Saved Rules and Custom CSS Selectors for Repeat Scrapes

danito

The cost of reconfiguring the same sites

If you scrape the same handful of sites on a schedule, you have probably noticed how much time goes into setup before any real work happens. You re-pick your filters, set pagination, adjust the scan duration, and maybe wrestle with a layout that hides its images. Doing that once is fine. Doing it every week is wasted effort.

Saved Rules in Bulk Image Downloader From URL List removes that repetition. It bundles your scan configuration into a named, reusable rule so a site you visit often loads with your setup already in place.

Saving your current settings as a rule

Expand the Saved Rules section at the bottom of the scraper. First, dial in the scan the way you want it — filters, pagination, scan duration, the full configuration. When it is right, choose Save Current Settings.

You are then asked to name the rule, and the domain auto-fills based on where you are, so the rule is tied to the right site without extra typing. You can also save your current filters and pagination along with the rule, which keeps the whole setup together as one package: name it once, apply it in one click on the next visit.

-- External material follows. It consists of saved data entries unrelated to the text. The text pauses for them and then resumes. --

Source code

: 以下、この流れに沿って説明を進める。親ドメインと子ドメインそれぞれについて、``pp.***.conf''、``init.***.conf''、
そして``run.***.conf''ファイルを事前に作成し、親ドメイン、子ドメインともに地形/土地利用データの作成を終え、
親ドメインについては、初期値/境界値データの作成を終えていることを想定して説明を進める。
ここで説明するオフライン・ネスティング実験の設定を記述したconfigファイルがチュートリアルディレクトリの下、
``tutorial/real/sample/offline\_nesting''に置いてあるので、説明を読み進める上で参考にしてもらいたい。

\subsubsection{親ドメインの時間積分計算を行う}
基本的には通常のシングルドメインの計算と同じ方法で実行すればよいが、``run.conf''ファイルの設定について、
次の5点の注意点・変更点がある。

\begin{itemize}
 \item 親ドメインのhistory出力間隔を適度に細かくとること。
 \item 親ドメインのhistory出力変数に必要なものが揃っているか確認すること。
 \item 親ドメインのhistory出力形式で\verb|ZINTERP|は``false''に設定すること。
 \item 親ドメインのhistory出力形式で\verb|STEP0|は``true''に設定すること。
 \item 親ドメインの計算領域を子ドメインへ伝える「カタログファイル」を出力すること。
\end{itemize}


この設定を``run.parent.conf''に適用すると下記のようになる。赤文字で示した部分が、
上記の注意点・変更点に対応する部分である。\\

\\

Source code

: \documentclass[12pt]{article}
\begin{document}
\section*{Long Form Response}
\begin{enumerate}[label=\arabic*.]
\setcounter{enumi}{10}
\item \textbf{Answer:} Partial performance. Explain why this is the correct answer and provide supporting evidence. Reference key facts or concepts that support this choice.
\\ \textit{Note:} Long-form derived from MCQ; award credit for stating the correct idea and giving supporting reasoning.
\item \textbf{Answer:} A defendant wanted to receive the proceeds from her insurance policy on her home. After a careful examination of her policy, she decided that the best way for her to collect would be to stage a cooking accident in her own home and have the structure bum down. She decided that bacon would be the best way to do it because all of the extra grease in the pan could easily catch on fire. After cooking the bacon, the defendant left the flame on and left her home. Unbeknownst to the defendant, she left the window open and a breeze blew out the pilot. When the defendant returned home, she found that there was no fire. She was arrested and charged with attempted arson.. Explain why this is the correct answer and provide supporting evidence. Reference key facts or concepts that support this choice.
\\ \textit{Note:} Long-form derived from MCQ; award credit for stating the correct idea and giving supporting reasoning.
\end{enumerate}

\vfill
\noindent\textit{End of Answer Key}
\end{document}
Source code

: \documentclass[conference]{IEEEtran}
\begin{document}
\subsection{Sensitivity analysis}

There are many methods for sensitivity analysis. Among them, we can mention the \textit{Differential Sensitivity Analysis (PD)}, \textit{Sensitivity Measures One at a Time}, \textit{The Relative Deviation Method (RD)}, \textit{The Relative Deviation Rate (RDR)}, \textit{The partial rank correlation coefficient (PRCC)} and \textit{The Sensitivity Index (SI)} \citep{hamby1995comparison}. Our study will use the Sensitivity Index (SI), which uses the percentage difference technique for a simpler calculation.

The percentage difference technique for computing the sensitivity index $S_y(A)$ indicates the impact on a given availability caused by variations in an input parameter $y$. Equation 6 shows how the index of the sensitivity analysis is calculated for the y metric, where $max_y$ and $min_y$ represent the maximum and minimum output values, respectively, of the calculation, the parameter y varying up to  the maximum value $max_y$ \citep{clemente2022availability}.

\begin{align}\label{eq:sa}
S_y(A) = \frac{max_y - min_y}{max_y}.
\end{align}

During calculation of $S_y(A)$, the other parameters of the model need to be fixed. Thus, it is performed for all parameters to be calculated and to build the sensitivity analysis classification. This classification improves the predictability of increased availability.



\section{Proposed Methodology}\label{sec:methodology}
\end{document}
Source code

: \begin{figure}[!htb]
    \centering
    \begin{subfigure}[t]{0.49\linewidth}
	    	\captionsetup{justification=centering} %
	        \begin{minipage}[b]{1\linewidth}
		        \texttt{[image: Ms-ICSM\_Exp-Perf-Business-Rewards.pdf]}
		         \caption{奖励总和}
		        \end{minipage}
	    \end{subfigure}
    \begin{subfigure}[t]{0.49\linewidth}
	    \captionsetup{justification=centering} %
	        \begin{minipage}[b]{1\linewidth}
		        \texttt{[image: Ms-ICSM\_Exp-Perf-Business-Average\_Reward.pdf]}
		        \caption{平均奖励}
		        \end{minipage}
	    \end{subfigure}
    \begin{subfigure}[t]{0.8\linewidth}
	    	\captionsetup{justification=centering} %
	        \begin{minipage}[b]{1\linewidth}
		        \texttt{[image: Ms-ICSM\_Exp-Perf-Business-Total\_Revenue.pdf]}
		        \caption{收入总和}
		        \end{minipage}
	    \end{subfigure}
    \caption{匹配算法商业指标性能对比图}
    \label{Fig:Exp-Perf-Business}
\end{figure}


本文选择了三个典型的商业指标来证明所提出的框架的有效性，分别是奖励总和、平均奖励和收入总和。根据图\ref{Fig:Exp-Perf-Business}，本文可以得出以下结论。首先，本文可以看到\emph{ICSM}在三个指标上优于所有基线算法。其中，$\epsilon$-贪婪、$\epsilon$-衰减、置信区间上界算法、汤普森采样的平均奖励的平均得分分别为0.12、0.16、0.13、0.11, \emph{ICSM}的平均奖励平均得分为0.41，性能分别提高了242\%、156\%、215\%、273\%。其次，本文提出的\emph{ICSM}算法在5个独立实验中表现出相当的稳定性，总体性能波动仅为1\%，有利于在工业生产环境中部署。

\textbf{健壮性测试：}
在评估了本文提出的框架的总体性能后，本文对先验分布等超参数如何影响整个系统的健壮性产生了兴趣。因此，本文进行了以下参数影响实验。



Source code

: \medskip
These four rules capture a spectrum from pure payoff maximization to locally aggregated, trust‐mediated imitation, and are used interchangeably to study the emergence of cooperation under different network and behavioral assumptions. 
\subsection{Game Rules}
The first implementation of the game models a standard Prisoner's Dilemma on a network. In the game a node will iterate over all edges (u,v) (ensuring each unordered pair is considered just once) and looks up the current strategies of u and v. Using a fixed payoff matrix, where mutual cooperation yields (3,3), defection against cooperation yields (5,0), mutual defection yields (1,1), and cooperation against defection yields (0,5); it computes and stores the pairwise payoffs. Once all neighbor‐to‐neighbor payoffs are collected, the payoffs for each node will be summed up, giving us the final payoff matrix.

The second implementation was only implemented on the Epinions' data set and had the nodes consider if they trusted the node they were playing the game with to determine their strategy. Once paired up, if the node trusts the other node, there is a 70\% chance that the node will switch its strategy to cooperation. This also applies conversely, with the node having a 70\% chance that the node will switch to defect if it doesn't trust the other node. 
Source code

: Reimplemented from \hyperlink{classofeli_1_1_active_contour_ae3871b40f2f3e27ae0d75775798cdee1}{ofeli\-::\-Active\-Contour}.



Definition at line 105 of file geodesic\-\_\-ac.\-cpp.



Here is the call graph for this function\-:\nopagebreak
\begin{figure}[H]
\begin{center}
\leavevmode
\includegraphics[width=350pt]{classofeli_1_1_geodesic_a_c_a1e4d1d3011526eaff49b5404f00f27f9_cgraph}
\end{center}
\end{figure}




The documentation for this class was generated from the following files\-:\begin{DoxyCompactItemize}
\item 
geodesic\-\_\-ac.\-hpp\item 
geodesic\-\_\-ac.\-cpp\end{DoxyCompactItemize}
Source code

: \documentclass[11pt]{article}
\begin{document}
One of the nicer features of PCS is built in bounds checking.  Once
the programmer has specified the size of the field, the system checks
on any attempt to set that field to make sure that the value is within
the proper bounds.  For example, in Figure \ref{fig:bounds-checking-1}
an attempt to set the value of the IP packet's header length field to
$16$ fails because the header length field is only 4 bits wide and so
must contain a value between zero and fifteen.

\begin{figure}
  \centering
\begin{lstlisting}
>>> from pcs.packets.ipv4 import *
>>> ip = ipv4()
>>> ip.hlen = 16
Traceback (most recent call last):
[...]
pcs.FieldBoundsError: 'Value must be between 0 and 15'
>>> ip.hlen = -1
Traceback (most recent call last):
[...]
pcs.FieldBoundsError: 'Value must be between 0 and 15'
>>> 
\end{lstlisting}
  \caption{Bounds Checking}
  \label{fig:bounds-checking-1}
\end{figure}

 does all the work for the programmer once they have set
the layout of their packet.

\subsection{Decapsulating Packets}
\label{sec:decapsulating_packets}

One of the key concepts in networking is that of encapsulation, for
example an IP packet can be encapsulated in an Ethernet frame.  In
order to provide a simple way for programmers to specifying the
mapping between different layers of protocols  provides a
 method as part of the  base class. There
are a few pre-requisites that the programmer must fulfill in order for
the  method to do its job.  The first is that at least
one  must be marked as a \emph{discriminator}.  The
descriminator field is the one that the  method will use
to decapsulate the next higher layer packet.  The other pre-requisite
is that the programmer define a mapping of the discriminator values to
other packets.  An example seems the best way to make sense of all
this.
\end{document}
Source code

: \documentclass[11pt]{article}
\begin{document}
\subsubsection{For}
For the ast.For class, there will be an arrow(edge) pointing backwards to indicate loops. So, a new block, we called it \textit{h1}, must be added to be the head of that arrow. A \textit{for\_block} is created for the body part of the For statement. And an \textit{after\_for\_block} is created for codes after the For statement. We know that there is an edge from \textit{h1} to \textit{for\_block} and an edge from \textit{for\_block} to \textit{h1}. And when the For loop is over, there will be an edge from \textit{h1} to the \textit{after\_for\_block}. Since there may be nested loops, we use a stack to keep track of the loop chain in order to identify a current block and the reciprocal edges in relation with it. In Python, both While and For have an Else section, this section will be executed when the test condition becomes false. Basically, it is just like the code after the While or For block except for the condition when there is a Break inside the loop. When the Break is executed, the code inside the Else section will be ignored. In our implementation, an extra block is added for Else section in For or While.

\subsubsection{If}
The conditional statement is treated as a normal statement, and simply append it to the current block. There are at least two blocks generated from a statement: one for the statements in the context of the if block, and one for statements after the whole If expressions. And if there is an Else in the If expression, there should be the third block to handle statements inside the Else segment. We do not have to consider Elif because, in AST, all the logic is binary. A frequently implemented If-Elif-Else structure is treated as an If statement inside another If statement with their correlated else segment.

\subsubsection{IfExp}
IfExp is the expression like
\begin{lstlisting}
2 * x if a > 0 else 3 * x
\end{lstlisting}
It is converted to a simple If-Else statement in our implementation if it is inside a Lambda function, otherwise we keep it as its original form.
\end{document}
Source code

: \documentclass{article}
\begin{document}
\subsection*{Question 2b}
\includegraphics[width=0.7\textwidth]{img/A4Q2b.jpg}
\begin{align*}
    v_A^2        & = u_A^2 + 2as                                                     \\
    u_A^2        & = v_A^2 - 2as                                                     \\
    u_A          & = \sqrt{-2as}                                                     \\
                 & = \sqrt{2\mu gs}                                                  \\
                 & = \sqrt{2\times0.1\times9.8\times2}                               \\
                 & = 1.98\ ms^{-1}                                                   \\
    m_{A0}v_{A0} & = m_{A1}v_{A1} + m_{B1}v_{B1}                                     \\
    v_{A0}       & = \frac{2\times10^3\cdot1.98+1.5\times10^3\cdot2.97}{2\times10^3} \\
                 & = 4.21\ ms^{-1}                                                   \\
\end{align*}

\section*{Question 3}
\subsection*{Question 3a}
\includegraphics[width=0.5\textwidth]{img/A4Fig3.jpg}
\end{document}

Custom CSS selectors for stubborn layouts

Some pages structure their markup in ways a default scan does not catch — thumbnails buried in unusual containers, images referenced through data attributes, or galleries built with non-standard classes. For those, a rule can carry custom CSS selectors.

You enter them comma-separated, targeting exactly the elements that hold the images you want. Selectors like the following are typical:

  • img.thumbnail — images carrying a specific class.
  • .gallery img — every image inside a gallery container.
  • img[data-src] — images whose real source sits in a data attribute.

When the default scan misses images on a tricky layout, custom selectors are the fix. Save them into the rule and that site scans correctly from then on, no manual tweaking required.

Quick apply and managing rules

Applying a saved rule is fast. Use the quick-apply dropdown, choose your rule, and select Apply Rule — the settings snap into place. For housekeeping, Manage Rules lets you apply or delete saved rules so the list stays clean as your needs change. A rules badge shows how many you have saved, so you always know your library at a glance.

The Sessions section also offers a shortcut right here, letting you jump to your session history without scrolling away. Rules and sessions work as a team: rules restore how you scan a site, sessions restore what you captured from it.

When this pays off

If you scrape the same five sites every week, saved rules pay off on the very first reuse. Build a rule per site once — selectors, filters, pagination and all — and every future visit starts with your setup dialed in instead of rebuilt from scratch. It is the difference between configuring the tool and simply using it.